1. Turn Off App Tracking Requests
Go to Settings → Privacy & Security → Tracking. Turn off Allow Apps to Request to Track. This stops apps from even asking permission to follow you across other apps and websites. If you've already approved some apps, the list is right below — revoke any you don't recognise.
2. Audit Location Services
Go to Settings → Privacy & Security → Location Services. Look at each app. The default is often Always — meaning the app can check your location even when you're not using it. Change anything that doesn't genuinely need it to While Using or Never.
Apps that commonly over-request location: weather, shopping, news, social media. None of them need Always.
3. Turn Off Apple's Personalised Ads
Go to Settings → Privacy & Security → Apple Advertising. Turn off Personalised Ads.

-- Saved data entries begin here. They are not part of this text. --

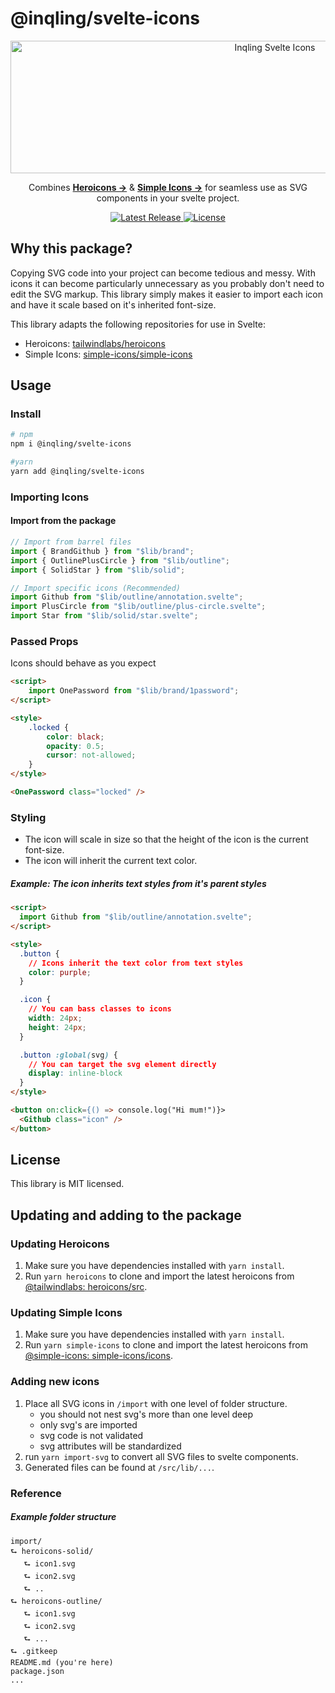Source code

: # @inqling/svelte-icons

<p align="center">
  <img src="https://github.com/Inqling/svelte-icons/blob/main/static/banner.png" alt="Inqling Svelte Icons" width="830" height="212">
</p>

<p align="center">
  Combines <a href="https://heroicons.com"><strong>Heroicons &rarr;</strong></a> & <a href="https://simpleicons.org/"><strong>Simple Icons &rarr;</strong></a> for seamless use as SVG components in your svelte project.
</p>

<p align="center">
    <a href="https://www.npmjs.com/package/@inqling/svelte-icons">
		<img src="https://img.shields.io/npm/v/@inqling/svelte-icons" alt="Latest Release">
	</a>
    <a href="https://github.com/Inqling/svelte-icons/blob/main/LICENSE">
		<img src="https://img.shields.io/npm/l/@inqling/svelte-icons.svg" alt="License">
	</a>
</p>

## Why this package?

Copying SVG code into your project can become tedious and messy. With icons it can become particularly unnecessary as you probably don't need to edit the SVG markup. This library simply makes it easier to import each icon and have it scale based on it's inherited font-size.

This library adapts the following repositories for use in Svelte:

-   Heroicons: [tailwindlabs/heroicons](https://github.com/tailwindlabs/heroicons)
-   Simple Icons: [simple-icons/simple-icons](https://github.com/simple-icons/simple-icons)

## Usage

### Install

```bash
# npm
npm i @inqling/svelte-icons
```

```bash
#yarn
yarn add @inqling/svelte-icons
```

### Importing Icons

#### Import from the package

```js
// Import from barrel files
import { BrandGithub } from "$lib/brand";
import { OutlinePlusCircle } from "$lib/outline";
import { SolidStar } from "$lib/solid";

// Import specific icons (Recommended)
import Github from "$lib/outline/annotation.svelte";
import PlusCircle from "$lib/outline/plus-circle.svelte";
import Star from "$lib/solid/star.svelte";
```

### Passed Props

Icons should behave as you expect

```html
<script>
	import OnePassword from "$lib/brand/1password";
</script>

<style>
	.locked {
		color: black;
		opacity: 0.5;
		cursor: not-allowed;
	}
</style>

<OnePassword class="locked" />
```

### Styling

-   The icon will scale in size so that the height of the icon is the current font-size.
-   The icon will inherit the current text color.

##### Example: The icon inherits text styles from it's parent styles

```html
<script>
  import Github from "$lib/outline/annotation.svelte";
</script>

<style>
  .button {
    // Icons inherit the text color from text styles
    color: purple;
  }

  .icon {
    // You can bass classes to icons
    width: 24px;
    height: 24px;
  }

  .button :global(svg) {
    // You can target the svg element directly
    display: inline-block
  }
</style>

<button on:click={() => console.log("Hi mum!")}>
  <Github class="icon" />
</button>
```

## License

This library is MIT licensed.

## Updating and adding to the package

### Updating Heroicons

1. Make sure you have dependencies installed with `yarn install`.
2. Run `yarn heroicons` to clone and import the latest heroicons from [@tailwindlabs: heroicons/src](https://github.com/tailwindlabs/heroicons/tree/master/src).

### Updating Simple Icons

1. Make sure you have dependencies installed with `yarn install`.
2. Run `yarn simple-icons` to clone and import the latest heroicons from [@simple-icons: simple-icons/icons](https://github.com/simple-icons/simple-icons/tree/develop/icons).

### Adding new icons

1. Place all SVG icons in `/import` with one level of folder structure.
    - you should not nest svg's more than one level deep
    - only svg's are imported
    - svg code is not validated
    - svg attributes will be standardized
2. run `yarn import-svg` to convert all SVG files to svelte components.
3. Generated files can be found at `/src/lib/...`.

### Reference

##### Example folder structure

```
import/
⮑ heroicons-solid/
   ⮑ icon1.svg
   ⮑ icon2.svg
   ⮑ ..
⮑ heroicons-outline/
   ⮑ icon1.svg
   ⮑ icon2.svg
   ⮑ ...
⮑ .gitkeep
README.md (you're here)
package.json
...
```
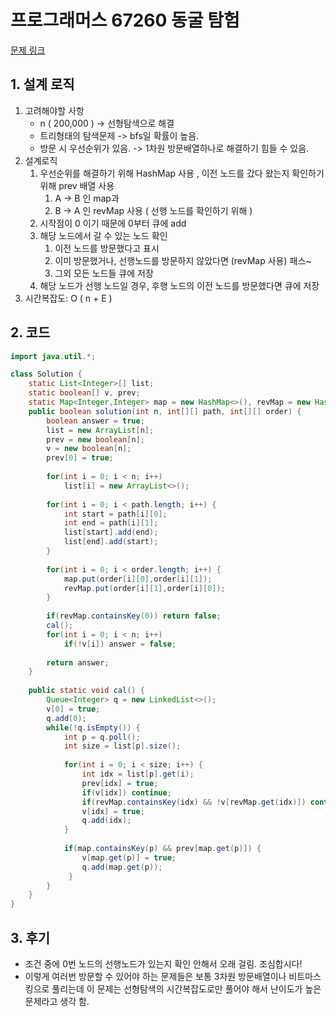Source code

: # 프로그래머스 67260 동굴 탐험

[문제 링크](https://programmers.co.kr/learn/courses/30/lessons/67260)

## 1. 설계 로직

1. 고려해야할 사항 
   - n ( 200,000 ) -> 선형탐색으로 해결 
   - 트리형태의 탐색문제 -> bfs일 확률이 높음.
   - 방문 시 우선순위가 있음. -> 1차원 방문배열하나로 해결하기 힘들 수 있음.
2. 설계로직
   1. 우선순위를 해결하기 위해 HashMap 사용 , 이전 노드를 갔다 왔는지 확인하기 위해 prev 배열 사용
      1. A -> B 인 map과
      2. B -> A 인 revMap 사용 ( 선행 노드를 확인하기 위해 )
   2. 시작점이 0 이기 때문에 0부터 큐에 add
   3. 해당 노드에서 갈 수 있는 노드 확인
      1. 이전 노드를 방문했다고 표시
      2. 이미 방문했거나, 선행노드를 방문하지 않았다면 (revMap 사용) 패스~
      3. 그외 모든 노드들 큐에 저장
   4. 해당 노드가 선행 노드일 경우, 후행 노드의 이전 노드를 방문했다면 큐에 저장
3. 시간복잡도: O ( n  + E ) 

## 2. 코드

```java
import java.util.*;

class Solution {
    static List<Integer>[] list;
    static boolean[] v, prev;
    static Map<Integer,Integer> map = new HashMap<>(), revMap = new HashMap<>();
    public boolean solution(int n, int[][] path, int[][] order) {
        boolean answer = true;
        list = new ArrayList[n];
        prev = new boolean[n];
        v = new boolean[n];
        prev[0] = true; 
        
        for(int i = 0; i < n; i++) 
            list[i] = new ArrayList<>();
        
        for(int i = 0; i < path.length; i++) {
            int start = path[i][0];
            int end = path[i][1];
            list[start].add(end);
            list[end].add(start);
        }
        
        for(int i = 0; i < order.length; i++) {
            map.put(order[i][0],order[i][1]);
            revMap.put(order[i][1],order[i][0]);
        }
            
        if(revMap.containsKey(0)) return false;
        cal();
        for(int i = 0; i < n; i++)
            if(!v[i]) answer = false;
        
        return answer;
    }
    
    public static void cal() {
        Queue<Integer> q = new LinkedList<>();
        v[0] = true;
        q.add(0);
        while(!q.isEmpty()) {
            int p = q.poll();
            int size = list[p].size();
            
            for(int i = 0; i < size; i++) {
                int idx = list[p].get(i);
                prev[idx] = true;
                if(v[idx]) continue;
                if(revMap.containsKey(idx) && !v[revMap.get(idx)]) continue;
                v[idx] = true;
                q.add(idx);
            }
            
            if(map.containsKey(p) && prev[map.get(p)]) {
                v[map.get(p)] = true;
                q.add(map.get(p));
             }
        }
    }
}
```

## 3. 후기

- 조건 중에 0번 노드의 선행노드가 있는지 확인 안해서 오래 걸림. 조심합시다! 
- 이렇게 여러번 방문할 수 있어야 하는 문제들은 보통 3차원 방문배열이나 비트마스킹으로 풀리는데 이 문제는 선형탐색의 시간복잡도로만 풀어야 해서 난이도가 높은 문제라고 생각 함. 
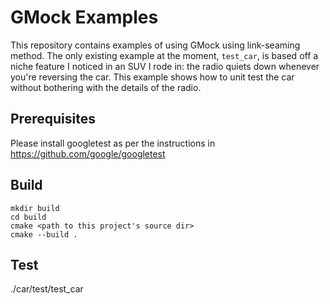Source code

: # GMock Examples

This repository contains examples of using GMock using link-seaming method. The only existing example at the moment, `test_car`, is based off a niche feature I noticed in an SUV I rode in: the radio quiets down whenever you're reversing the car. This example shows how to unit test the car without bothering with the details of the radio.

## Prerequisites
Please install googletest as per the instructions in https://github.com/google/googletest

## Build
```
mkdir build
cd build
cmake <path to this project's source dir>
cmake --build .
```

## Test
./car/test/test_car
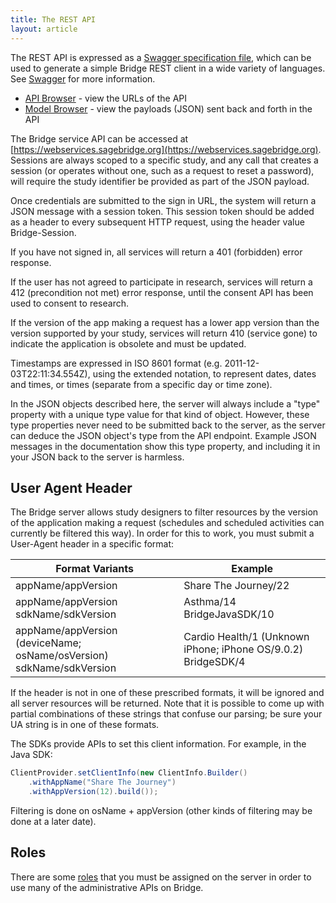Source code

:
 ```yaml
---
title: The REST API
layout: article
---
```


<div class="ui positive message">
<p>The REST API is expressed as a <a href="/swagger.json">Swagger specification 
file</a>, which can be used to generate a simple Bridge REST client in a wide 
variety of languages. See <a href="http://swagger.io/">Swagger</a> for more 
information.</p>

<ul>
    <li>
        <a href="/swagger-ui/index.html" target="_blank">API Browser</a> - 
            view the URLs of the API
    </li>
    <li>
        <a href="/model-browser.html">Model Browser</a> - 
            view the payloads (JSON) sent back and forth in the API
    </li>
</ul>
</div>

The Bridge service API can be accessed at [https://webservices.sagebridge.org](https://webservices.sagebridge.org). Sessions are always scoped to a specific study, and any call that creates a session (or operates without one, such as a request to reset a password), will require the study identifier be provided as part of the JSON payload.

Once credentials are submitted to the sign in URL, the system will return a JSON message with a session token. This session token should be added as a header to every subsequent HTTP request, using the header value Bridge-Session.

If you have not signed in, all services will return a 401 (forbidden) error response.

If the user has not agreed to participate in research, services will return a 412 (precondition not met) error response, until the consent API has been used to consent to research.

If the version of the app making a request has a lower app version than the version supported by your study, services will return 410 (service gone) to indicate the application is obsolete and must be updated.

Timestamps are expressed in ISO 8601 format (e.g. 2011-12-03T22:11:34.554Z), using the extended notation, to represent dates, dates and times, or times (separate from a specific day or time zone).

In the JSON objects described here, the server will always include a "type" property with a unique type value for that kind of object. However, these type properties never need to be submitted back to the server, as the server can deduce the JSON object's type from the API endpoint. Example JSON messages in the documentation show this type property, and including it in your JSON back to the server is harmless.

## User Agent Header

The Bridge server allows study designers to filter resources by the version of the application making a request (schedules and scheduled activities can currently be filtered this way). In order for this to work, you must submit a User-Agent header in a specific format:

|Format Variants|Example|
|---|---|
|appName/appVersion|Share The Journey/22|
|appName/appVersion sdkName/sdkVersion|Asthma/14 BridgeJavaSDK/10|
|appName/appVersion (deviceName; osName/osVersion) sdkName/sdkVersion|Cardio Health/1 (Unknown iPhone; iPhone OS/9.0.2) BridgeSDK/4|

If the header is not in one of these prescribed formats, it will be ignored and all server resources will be returned. Note that it is possible to come up with partial combinations of these strings that confuse our parsing; be sure your UA string is in one of these formats.

The SDKs provide APIs to set this client information. For example, in the Java SDK:

``` java
ClientProvider.setClientInfo(new ClientInfo.Builder()
    .withAppName("Share The Journey")
    .withAppVersion(12).build());
```

Filtering is done on osName + appVersion (other kinds of filtering may be done at a later date).

## Roles

There are some [roles](/#Role) that you must be assigned on the server in order to use many of the administrative APIs on Bridge.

Apple uses your App Store usage, news reading, and device activity to build an ad profile. This stops it. It doesn't remove ads — it removes the profiling.
4. Stop Sharing Analytics With Apple
Go to Settings → Privacy & Security → Analytics & Improvements. Turn off Share iPhone Analytics, Share iCloud Analytics, and Improve Siri & Dictation. These send usage data — including snippets of what Siri hears — to Apple's servers.
5. Fix Safari's Privacy Settings
Go to Settings → Safari. Make sure these are on:
- Prevent Cross-Site Tracking: stops advertisers from following you across websites
- Hide IP Address (set to Trackers and Websites) — routes your IP through Apple's relay
- Fraudulent Website Warning: flags known phishing sites
Even with these settings on, Safari still sends some data to Google (its default search engine). For full tracking protection, a dedicated privacy browser handles this automatically.
6. Review Microphone and Camera Permissions
Go to Settings → Privacy & Security → Microphone (and Camera). Look at every app with access. Social media apps, shopping apps, and games rarely need microphone access. If you don't know why an app has it, revoke it.
These six changes take less than ten minutes total. Most iPhones have never had a single one applied. After this, your device is still an iPhone — it just stops working as a data collection tool for everyone else.